I have to admit i am writing this post because i will publish soon big article about cURL extension and show you how to use it to create bots which would be even able to login to web pages and do some actions there, actually nothing illegal, but still i fill the need to tell you how to detect “good” (search engine bots) and “bad” (scrappers) bots and how to protect from them.
Search engine bots
Code for a script which will determine whatever visitor is Google bot, Microsoft bot or Yahoo bot can be written with few lines of code, it is easy to detect them because big companies do not try to hide the fact that they are sending a bot to you, so bots usually “use” browsers with quite unique user agent identifiers, which is stored in $_SERVER['HTTP_USER_AGENT'] variable.
The best way to find out what bots visit your website is to examine server access logs, here are logs from one of my old websites:
00.00.000.000 - - [07/Sep/2008:02:10:46 +0200] "GET /cool-videos HTTP/1.1" 200 2037 "-" "msnbot-media/1.1 (+http://search.msn.com/msnbot.htm)" 00.00.000.000 - - [07/Sep/2008:03:33:12 +0200] "GET / HTTP/1.1" 200 9969 "-" "msnbot-media/1.1 (+http://search.msn.com/msnbot.htm)" 00.00.000.000 - - [07/Sep/2008:08:14:15 +0200] "GET /robots.txt HTTP/1.0" 404 - "-" "Mozilla/5.0 (compatible; Yahoo! Slurp; http://help.yahoo.com/help/us/ysearch/slurp)" 00.00.000.000 - - [07/Sep/2008:08:57:03 +0200] "GET /robots.txt HTTP/1.1" 404 - "-" "msnbot/1.1 (+http://search.msn.com/msnbot.htm)" 00.00.000.000 - - [07/Sep/2008:08:57:04 +0200] "GET /cool-videos HTTP/1.1" 200 1776 "-" "msnbot/1.1 (+http://search.msn.com/msnbot.htm)" 00.00.000.000 - - [07/Sep/2008:09:04:44 +0200] "GET /cool-videos HTTP/1.0" 200 1757 "http://search.live.com/results.aspx?q=videos" "Mozilla/4.0 (compatible; MSIE 6.0; Windows NT 5.2; SV1; .NET CLR 1.1.4322)" 00.00.000.000 - - [07/Sep/2008:13:57:59 +0200] "GET / HTTP/1.1" 200 10487 "-" "WebAlta Crawler/2.0 (http://www.webalta.net/ru/about_webmaster.html) (Windows; U; Windows NT 5.1; ru-RU)"
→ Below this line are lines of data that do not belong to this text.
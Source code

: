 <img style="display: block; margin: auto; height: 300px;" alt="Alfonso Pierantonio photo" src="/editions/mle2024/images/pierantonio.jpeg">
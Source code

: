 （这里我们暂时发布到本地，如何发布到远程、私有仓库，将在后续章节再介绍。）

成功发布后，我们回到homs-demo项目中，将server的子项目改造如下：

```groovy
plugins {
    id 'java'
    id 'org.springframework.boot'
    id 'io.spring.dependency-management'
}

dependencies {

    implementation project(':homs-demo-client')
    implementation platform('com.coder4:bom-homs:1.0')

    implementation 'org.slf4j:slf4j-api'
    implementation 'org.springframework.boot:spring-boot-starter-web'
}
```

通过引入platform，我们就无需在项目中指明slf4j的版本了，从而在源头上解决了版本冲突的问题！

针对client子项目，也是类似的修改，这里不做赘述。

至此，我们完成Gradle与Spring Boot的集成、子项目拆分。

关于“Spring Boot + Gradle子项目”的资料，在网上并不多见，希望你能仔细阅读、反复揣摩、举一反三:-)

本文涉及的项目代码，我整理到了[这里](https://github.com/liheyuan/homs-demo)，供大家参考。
Do you see what bots visit my website? They are: msnbot, yahoo bot and WebAlta (whatever that is). The most important information is at the end of the line, for example in the first line we are interested in this: “msnbot-media/1.1 (+http://search.msn.com/msnbot.htm)” (again this information can found in $_SERVER['HTTP_USER_AGENT']). As you can see there is alway an url pointing to certain site which explains what does bot do, we can take advantage of that and use this information to identify bots
$bots = array( 'msn' => 'http://search.msn.com/msnbot.htm', 'yahoo' => 'http://help.yahoo.com/help/us/ysearch/slurp', 'WebAlta' = 'http://www.webalta.net/ru/about_webmaster.html' ); $agent = strtolower($_SERVER['HTTP_USER_AGENT']); foreach($bots as $name => $bot) { if(stripos($agent,$bot)!==false) { echo $name; } }
if user agent signature ($_SERVER['HTTP_USER_AGENT']) contains text from variable $bot then most probably we identified it. Also it safe to use URLs to identify bots because they are long and usually unique bot if bot does not provide URL in HTTP_USER_AGENT then you must identify it with something else, for example his name.
Probably you noticed i did not showed how to detec Google bot and i did it intentionally, it is a home work assignment for you, examine your server access logs and determine how it identifies himeself in $_SERVER['HTTP_USER_AGENT'] variable.
Unwanted bots
Aside of search engine bots there is a ton of bots which you do not want to see on your site, like bots that post spam comments on blogs, the problem however with them is that actually you cannot do much about them. If they are well written as a signatures they usually use some popular browser signature.
Pretty good solution could be blocking IP address but whose address to block? Well obviously someone who already sent spam comment, but on the other hand they could be using proxy server to access your site, so you will block only server not actual spammer, and what about bots that are scrapping content from your site? They behave as normal users, the only difference is that they move quickly from page to page.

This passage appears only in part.